Tummala’s contributions began during his 25-year career at IBM with pioneering inventions such as the industry’s first plasma display and the first (and next three generations of) multichip packaging based on ceramics and polymer-copper thin-film interconnections. His Low-Temperature, Co-fired Ceramic (LTCC) technology resulted in the first 100-chip multichip module. After moving to the Georgia Institute of Technology, Atlanta, Ga., Tummala introduced the SOP concept. SOP provides high functionality in a small size yet at low cost compared to the traditional systems on bulky boards.

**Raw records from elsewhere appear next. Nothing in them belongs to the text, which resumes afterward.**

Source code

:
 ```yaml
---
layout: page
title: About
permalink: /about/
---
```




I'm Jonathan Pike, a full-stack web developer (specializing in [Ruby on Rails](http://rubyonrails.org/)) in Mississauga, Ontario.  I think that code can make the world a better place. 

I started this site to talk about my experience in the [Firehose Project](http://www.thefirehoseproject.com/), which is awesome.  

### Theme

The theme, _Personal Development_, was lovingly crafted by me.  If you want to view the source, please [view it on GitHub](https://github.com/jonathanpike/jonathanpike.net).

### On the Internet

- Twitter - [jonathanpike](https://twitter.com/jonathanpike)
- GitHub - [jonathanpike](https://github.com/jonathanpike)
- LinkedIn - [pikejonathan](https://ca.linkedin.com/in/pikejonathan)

At the Georgia Institute of Technology, Tummala provided leadership in making packaging an “academic subject “by means of courses, curricula, textbooks and degrees. His proposal to the National Science Foundation (NSF) in 1993 resulted in the establishment of the first NSF Engineering Research Center in the United States Georgia Institute of Technology, demonstrating for the first time an integrated and comprehensive approach to leading-edge research, cross-disciplinary education and global industry collaborations, and technology transfer programs. Considered the “Bible of Packaging,” his Microelectronics Packaging Handbook (Van Nostrand Reinhold, 1989) defined packaging for the first time and introduced its cross-disciplinary nature of science and technology to the academic community. As president of the IEEE Components, Packaging and Manufacturing Technology Society from 2001 to 2004, Tummala was instrumental in broadening the Society’s global reach.
An IEEE Fellow and IBM Fellow, Tummala is also a member of National Academy of Engineering. He received 16 Technical Innovation Awards and nine Invention Awards from IBM. Other awards include the IEEE David Sarnoff Award, IEEE Third Millennium Medal and IEEE Major Education Medal. He obtained a bachelor’s degree in metallurgy from the Indian Institute of Science, Bangalore, and a doctorate in materials science and engineering from the University of Illinois, Urbana. Tummala is currently an endowed chair professor and director of the 3D Systems Packaging Research Center at the Georgia Institute of Technology.